Records from a dataset
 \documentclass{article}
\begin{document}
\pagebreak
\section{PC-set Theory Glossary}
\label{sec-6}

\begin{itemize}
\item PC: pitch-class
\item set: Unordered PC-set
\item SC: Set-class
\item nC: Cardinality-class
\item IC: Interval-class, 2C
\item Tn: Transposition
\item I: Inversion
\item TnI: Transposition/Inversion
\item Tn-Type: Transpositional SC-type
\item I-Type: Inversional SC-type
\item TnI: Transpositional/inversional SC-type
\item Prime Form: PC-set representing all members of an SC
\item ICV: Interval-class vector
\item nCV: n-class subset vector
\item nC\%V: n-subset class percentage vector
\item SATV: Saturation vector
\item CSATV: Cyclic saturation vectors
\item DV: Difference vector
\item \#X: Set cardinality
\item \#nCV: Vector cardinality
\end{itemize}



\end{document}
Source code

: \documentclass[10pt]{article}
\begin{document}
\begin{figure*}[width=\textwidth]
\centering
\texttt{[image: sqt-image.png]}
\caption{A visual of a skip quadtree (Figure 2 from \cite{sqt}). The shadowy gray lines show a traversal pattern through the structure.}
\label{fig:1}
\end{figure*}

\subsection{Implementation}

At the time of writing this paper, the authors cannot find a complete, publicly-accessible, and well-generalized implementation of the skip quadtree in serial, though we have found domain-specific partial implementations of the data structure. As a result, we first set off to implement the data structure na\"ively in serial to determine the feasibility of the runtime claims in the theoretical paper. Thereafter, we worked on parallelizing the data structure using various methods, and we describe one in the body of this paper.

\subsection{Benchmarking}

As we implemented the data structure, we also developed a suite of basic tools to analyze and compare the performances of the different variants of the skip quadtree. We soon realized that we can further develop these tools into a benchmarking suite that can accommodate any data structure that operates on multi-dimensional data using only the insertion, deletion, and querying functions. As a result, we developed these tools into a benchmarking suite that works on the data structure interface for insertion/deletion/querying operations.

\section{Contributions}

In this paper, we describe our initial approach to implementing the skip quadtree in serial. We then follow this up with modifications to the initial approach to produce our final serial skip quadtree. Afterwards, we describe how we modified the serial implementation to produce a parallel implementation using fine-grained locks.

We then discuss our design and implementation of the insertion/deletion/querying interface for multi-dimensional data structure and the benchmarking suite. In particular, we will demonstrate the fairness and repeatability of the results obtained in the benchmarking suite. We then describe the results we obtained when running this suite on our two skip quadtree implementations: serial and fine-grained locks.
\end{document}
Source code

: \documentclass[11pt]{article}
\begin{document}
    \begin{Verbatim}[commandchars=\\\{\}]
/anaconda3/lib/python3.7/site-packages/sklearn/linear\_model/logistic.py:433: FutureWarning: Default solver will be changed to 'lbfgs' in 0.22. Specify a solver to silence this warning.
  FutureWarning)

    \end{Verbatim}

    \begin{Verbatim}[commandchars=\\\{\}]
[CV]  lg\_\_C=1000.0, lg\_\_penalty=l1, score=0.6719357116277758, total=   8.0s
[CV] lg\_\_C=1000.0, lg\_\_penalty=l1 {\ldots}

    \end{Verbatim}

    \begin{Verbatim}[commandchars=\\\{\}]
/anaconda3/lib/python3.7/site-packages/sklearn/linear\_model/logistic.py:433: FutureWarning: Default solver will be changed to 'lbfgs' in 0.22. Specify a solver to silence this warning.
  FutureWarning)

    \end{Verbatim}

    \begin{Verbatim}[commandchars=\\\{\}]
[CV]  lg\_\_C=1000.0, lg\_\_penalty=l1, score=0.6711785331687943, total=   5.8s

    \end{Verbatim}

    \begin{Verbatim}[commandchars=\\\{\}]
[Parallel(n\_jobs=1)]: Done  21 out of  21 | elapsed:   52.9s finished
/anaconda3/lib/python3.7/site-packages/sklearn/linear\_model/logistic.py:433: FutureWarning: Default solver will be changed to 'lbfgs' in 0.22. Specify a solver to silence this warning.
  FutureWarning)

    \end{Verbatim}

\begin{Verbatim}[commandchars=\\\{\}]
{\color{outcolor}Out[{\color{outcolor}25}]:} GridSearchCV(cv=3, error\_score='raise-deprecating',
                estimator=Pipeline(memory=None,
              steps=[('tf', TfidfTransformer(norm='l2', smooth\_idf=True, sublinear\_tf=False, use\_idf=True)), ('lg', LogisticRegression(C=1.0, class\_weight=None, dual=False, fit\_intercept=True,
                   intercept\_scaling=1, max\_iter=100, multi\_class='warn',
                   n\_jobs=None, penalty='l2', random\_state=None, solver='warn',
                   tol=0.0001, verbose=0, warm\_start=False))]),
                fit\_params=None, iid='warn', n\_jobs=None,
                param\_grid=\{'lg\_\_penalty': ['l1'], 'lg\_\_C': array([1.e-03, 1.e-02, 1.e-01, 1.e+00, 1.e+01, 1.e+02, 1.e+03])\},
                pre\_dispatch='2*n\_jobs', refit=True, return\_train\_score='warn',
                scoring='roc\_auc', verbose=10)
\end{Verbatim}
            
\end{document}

# About this exercise
Exactly as they stand, write out all of the entries.

# Answer space
 \documentclass{article}
\begin{document}
\pagebreak
\section{PC-set Theory Glossary}
\label{sec-6}

\begin{itemize}
\item PC: pitch-class
\item set: Unordered PC-set
\item SC: Set-class
\item nC: Cardinality-class
\item IC: Interval-class, 2C
\item Tn: Transposition
\item I: Inversion
\item TnI: Transposition/Inversion
\item Tn-Type: Transpositional SC-type
\item I-Type: Inversional SC-type
\item TnI: Transpositional/inversional SC-type
\item Prime Form: PC-set representing all members of an SC
\item ICV: Interval-class vector
\item nCV: n-class subset vector
\item nC\%V: n-subset class percentage vector
\item SATV: Saturation vector
\item CSATV: Cyclic saturation vectors
\item DV: Difference vector
\item \#X: Set cardinality
\item \#nCV: Vector cardinality
\end{itemize}



\end{document}
Source code

: \documentclass[10pt]{article}
\begin{document}
\begin{figure*}[width=\textwidth]
\centering
\texttt{[image: sqt-image.png]}
\caption{A visual of a skip quadtree (Figure 2 from \cite{sqt}). The shadowy gray lines show a traversal pattern through the structure.}
\label{fig:1}
\end{figure*}

\subsection{Implementation}

At the time of writing this paper, the authors cannot find a complete, publicly-accessible, and well-generalized implementation of the skip quadtree in serial, though we have found domain-specific partial implementations of the data structure. As a result, we first set off to implement the data structure na\"ively in serial to determine the feasibility of the runtime claims in the theoretical paper. Thereafter, we worked on parallelizing the data structure using various methods, and we describe one in the body of this paper.

\subsection{Benchmarking}

As we implemented the data structure, we also developed a suite of basic tools to analyze and compare the performances of the different variants of the skip quadtree. We soon realized that we can further develop these tools into a benchmarking suite that can accommodate any data structure that operates on multi-dimensional data using only the insertion, deletion, and querying functions. As a result, we developed these tools into a benchmarking suite that works on the data structure interface for insertion/deletion/querying operations.

\section{Contributions}

In this paper, we describe our initial approach to implementing the skip quadtree in serial. We then follow this up with modifications to the initial approach to produce our final serial skip quadtree. Afterwards, we describe how we modified the serial implementation to produce a parallel implementation using fine-grained locks.

We then discuss our design and implementation of the insertion/deletion/querying interface for multi-dimensional data structure and the benchmarking suite. In particular, we will demonstrate the fairness and repeatability of the results obtained in the benchmarking suite. We then describe the results we obtained when running this suite on our two skip quadtree implementations: serial and fine-grained locks.
\end{document}
Source code

: \documentclass[11pt]{article}
\begin{document}
    \begin{Verbatim}[commandchars=\\\{\}]
/anaconda3/lib/python3.7/site-packages/sklearn/linear\_model/logistic.py:433: FutureWarning: Default solver will be changed to 'lbfgs' in 0.22. Specify a solver to silence this warning.
  FutureWarning)

    \end{Verbatim}

    \begin{Verbatim}[commandchars=\\\{\}]
[CV]  lg\_\_C=1000.0, lg\_\_penalty=l1, score=0.6719357116277758, total=   8.0s
[CV] lg\_\_C=1000.0, lg\_\_penalty=l1 {\ldots}

    \end{Verbatim}

    \begin{Verbatim}[commandchars=\\\{\}]
/anaconda3/lib/python3.7/site-packages/sklearn/linear\_model/logistic.py:433: FutureWarning: Default solver will be changed to 'lbfgs' in 0.22. Specify a solver to silence this warning.
  FutureWarning)

    \end{Verbatim}

    \begin{Verbatim}[commandchars=\\\{\}]
[CV]  lg\_\_C=1000.0, lg\_\_penalty=l1, score=0.6711785331687943, total=   5.8s

    \end{Verbatim}

    \begin{Verbatim}[commandchars=\\\{\}]
[Parallel(n\_jobs=1)]: Done  21 out of  21 | elapsed:   52.9s finished
/anaconda3/lib/python3.7/site-packages/sklearn/linear\_model/logistic.py:433: FutureWarning: Default solver will be changed to 'lbfgs' in 0.22. Specify a solver to silence this warning.
  FutureWarning)

    \end{Verbatim}

\begin{Verbatim}[commandchars=\\\{\}]
{\color{outcolor}Out[{\color{outcolor}25}]:} GridSearchCV(cv=3, error\_score='raise-deprecating',
                estimator=Pipeline(memory=None,
              steps=[('tf', TfidfTransformer(norm='l2', smooth\_idf=True, sublinear\_tf=False, use\_idf=True)), ('lg', LogisticRegression(C=1.0, class\_weight=None, dual=False, fit\_intercept=True,
                   intercept\_scaling=1, max\_iter=100, multi\_class='warn',
                   n\_jobs=None, penalty='l2', random\_state=None, solver='warn',
                   tol=0.0001, verbose=0, warm\_start=False))]),
                fit\_params=None, iid='warn', n\_jobs=None,
                param\_grid=\{'lg\_\_penalty': ['l1'], 'lg\_\_C': array([1.e-03, 1.e-02, 1.e-01, 1.e+00, 1.e+01, 1.e+02, 1.e+03])\},
                pre\_dispatch='2*n\_jobs', refit=True, return\_train\_score='warn',
                scoring='roc\_auc', verbose=10)
\end{Verbatim}
            
\end{document}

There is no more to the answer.